### Your objective
Below are records; how many of their lines hold the string "intérêt"? Reply with nothing but the number.

---------- Data to examine ----------

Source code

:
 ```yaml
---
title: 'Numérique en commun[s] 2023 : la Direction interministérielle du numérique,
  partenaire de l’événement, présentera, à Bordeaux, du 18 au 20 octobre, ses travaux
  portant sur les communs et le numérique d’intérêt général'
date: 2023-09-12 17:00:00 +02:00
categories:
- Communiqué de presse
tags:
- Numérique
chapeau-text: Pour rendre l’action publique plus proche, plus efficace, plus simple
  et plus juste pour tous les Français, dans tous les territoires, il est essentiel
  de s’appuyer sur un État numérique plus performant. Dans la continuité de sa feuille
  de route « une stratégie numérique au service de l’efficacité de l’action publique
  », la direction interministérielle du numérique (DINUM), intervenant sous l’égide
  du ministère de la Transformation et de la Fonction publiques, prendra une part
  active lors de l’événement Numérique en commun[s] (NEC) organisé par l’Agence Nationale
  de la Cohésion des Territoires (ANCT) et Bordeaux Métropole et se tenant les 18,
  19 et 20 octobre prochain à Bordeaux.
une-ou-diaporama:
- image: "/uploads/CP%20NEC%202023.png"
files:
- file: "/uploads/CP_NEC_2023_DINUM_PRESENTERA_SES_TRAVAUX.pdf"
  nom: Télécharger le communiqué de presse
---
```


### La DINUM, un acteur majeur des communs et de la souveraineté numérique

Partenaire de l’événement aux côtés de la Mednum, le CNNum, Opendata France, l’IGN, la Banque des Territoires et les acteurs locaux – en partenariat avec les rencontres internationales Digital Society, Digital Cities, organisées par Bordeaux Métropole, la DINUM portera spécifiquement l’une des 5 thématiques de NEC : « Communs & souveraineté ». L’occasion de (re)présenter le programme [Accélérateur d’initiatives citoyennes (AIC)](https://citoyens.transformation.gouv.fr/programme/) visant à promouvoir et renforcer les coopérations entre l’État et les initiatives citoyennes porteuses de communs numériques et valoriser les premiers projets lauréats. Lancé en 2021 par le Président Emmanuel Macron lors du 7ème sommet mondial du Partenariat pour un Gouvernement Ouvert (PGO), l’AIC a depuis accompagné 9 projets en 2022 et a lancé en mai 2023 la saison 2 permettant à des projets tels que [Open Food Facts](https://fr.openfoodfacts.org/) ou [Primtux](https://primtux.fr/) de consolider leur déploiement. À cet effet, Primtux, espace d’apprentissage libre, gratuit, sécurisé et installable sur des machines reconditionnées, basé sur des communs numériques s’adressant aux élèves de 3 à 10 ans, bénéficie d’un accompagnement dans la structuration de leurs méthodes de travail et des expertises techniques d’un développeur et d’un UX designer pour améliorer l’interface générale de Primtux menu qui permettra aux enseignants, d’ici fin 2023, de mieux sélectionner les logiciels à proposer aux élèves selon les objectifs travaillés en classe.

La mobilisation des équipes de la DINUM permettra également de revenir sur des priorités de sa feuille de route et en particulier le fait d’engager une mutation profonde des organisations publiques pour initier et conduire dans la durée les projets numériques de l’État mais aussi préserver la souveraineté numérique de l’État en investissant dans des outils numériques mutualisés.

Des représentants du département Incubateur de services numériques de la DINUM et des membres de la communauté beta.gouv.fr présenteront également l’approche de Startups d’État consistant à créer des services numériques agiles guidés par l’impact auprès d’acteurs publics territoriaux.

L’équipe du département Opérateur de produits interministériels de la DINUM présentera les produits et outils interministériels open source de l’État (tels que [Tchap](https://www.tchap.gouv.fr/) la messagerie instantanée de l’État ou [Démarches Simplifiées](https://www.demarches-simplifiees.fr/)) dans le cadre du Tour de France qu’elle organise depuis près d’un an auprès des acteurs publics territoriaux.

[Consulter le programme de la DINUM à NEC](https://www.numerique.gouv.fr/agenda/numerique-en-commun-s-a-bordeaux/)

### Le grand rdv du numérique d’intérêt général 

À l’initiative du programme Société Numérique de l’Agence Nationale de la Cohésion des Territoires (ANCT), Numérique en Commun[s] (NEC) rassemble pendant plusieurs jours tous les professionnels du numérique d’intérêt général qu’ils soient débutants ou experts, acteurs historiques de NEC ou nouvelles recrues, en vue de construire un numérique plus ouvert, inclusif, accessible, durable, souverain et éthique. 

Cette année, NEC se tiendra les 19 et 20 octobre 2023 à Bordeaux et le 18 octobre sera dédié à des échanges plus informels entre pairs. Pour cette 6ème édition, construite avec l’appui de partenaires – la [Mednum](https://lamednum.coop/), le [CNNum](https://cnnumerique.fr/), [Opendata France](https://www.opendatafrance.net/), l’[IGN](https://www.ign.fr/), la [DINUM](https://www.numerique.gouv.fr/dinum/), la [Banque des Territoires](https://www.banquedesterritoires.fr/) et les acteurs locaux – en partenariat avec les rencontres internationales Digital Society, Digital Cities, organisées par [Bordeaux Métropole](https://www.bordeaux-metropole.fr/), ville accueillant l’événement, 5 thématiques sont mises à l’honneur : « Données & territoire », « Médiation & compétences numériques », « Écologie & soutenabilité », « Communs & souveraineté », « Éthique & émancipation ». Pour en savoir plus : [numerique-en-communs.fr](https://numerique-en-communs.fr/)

----------

### Solution
3